HOW TO COMPLETE THIS TASK: What appears from the first line of the records below through the line containing "- **Right-click**: Context menu" must be reproduced verbatim.

INPUT DATA:
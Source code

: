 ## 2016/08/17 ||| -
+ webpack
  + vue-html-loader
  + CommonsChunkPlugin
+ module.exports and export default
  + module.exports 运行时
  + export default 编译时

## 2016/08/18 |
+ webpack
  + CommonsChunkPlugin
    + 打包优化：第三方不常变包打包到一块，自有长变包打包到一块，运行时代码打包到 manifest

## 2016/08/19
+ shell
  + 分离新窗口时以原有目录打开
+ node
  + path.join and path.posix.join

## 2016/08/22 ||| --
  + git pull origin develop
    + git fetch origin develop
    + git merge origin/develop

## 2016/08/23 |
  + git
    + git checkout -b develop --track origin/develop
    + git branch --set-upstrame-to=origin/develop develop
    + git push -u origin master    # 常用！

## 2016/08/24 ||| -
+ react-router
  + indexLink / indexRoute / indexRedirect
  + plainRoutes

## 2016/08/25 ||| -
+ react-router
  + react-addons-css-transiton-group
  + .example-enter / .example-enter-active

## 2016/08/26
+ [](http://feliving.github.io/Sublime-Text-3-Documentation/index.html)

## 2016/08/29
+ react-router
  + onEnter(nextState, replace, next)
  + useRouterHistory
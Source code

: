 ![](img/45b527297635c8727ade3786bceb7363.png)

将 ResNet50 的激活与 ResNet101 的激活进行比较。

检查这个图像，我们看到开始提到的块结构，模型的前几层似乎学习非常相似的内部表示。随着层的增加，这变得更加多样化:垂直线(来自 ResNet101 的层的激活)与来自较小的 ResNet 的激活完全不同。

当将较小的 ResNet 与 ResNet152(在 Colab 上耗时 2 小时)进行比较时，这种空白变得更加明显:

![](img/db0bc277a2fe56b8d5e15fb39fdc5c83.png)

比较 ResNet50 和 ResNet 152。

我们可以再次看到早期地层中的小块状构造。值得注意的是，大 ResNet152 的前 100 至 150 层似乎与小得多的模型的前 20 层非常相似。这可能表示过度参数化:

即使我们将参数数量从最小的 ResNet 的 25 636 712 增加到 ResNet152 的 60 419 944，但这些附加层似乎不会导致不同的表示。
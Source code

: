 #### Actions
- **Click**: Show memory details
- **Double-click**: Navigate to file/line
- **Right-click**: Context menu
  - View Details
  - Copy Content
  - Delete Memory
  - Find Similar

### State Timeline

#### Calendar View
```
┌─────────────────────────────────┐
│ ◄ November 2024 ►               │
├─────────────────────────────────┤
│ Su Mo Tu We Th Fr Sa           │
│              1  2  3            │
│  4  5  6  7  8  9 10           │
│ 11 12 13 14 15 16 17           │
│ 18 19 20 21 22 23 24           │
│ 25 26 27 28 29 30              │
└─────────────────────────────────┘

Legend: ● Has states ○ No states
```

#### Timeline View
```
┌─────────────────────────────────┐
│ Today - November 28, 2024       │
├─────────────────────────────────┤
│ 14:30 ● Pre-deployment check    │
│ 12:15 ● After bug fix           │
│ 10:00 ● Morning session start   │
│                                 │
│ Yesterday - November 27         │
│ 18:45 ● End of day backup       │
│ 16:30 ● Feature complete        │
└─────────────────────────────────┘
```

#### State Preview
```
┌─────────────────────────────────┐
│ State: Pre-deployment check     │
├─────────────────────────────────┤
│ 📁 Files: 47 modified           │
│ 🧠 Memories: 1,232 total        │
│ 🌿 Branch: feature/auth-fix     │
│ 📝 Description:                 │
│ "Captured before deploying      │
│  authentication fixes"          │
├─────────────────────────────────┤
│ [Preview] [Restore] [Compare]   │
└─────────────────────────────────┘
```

SOLUTION TO THIS PROBLEM:
Source code

: ## 2016/08/17 ||| -
+ webpack
  + vue-html-loader
  + CommonsChunkPlugin
+ module.exports and export default
  + module.exports 运行时
  + export default 编译时

## 2016/08/18 |
+ webpack
  + CommonsChunkPlugin
    + 打包优化：第三方不常变包打包到一块，自有长变包打包到一块，运行时代码打包到 manifest

## 2016/08/19
+ shell
  + 分离新窗口时以原有目录打开
+ node
  + path.join and path.posix.join

## 2016/08/22 ||| --
  + git pull origin develop
    + git fetch origin develop
    + git merge origin/develop

## 2016/08/23 |
  + git
    + git checkout -b develop --track origin/develop
    + git branch --set-upstrame-to=origin/develop develop
    + git push -u origin master    # 常用！

## 2016/08/24 ||| -
+ react-router
  + indexLink / indexRoute / indexRedirect
  + plainRoutes

## 2016/08/25 ||| -
+ react-router
  + react-addons-css-transiton-group
  + .example-enter / .example-enter-active

## 2016/08/26
+ [](http://feliving.github.io/Sublime-Text-3-Documentation/index.html)

## 2016/08/29
+ react-router
  + onEnter(nextState, replace, next)
  + useRouterHistory
Source code

: ![](img/45b527297635c8727ade3786bceb7363.png)

将 ResNet50 的激活与 ResNet101 的激活进行比较。

检查这个图像，我们看到开始提到的块结构，模型的前几层似乎学习非常相似的内部表示。随着层的增加，这变得更加多样化:垂直线(来自 ResNet101 的层的激活)与来自较小的 ResNet 的激活完全不同。

当将较小的 ResNet 与 ResNet152(在 Colab 上耗时 2 小时)进行比较时，这种空白变得更加明显:

![](img/db0bc277a2fe56b8d5e15fb39fdc5c83.png)

比较 ResNet50 和 ResNet 152。

我们可以再次看到早期地层中的小块状构造。值得注意的是，大 ResNet152 的前 100 至 150 层似乎与小得多的模型的前 20 层非常相似。这可能表示过度参数化:

即使我们将参数数量从最小的 ResNet 的 25 636 712 增加到 ResNet152 的 60 419 944，但这些附加层似乎不会导致不同的表示。
Source code

: #### Actions
- **Click**: Show memory details
- **Double-click**: Navigate to file/line
- **Right-click**: Context menu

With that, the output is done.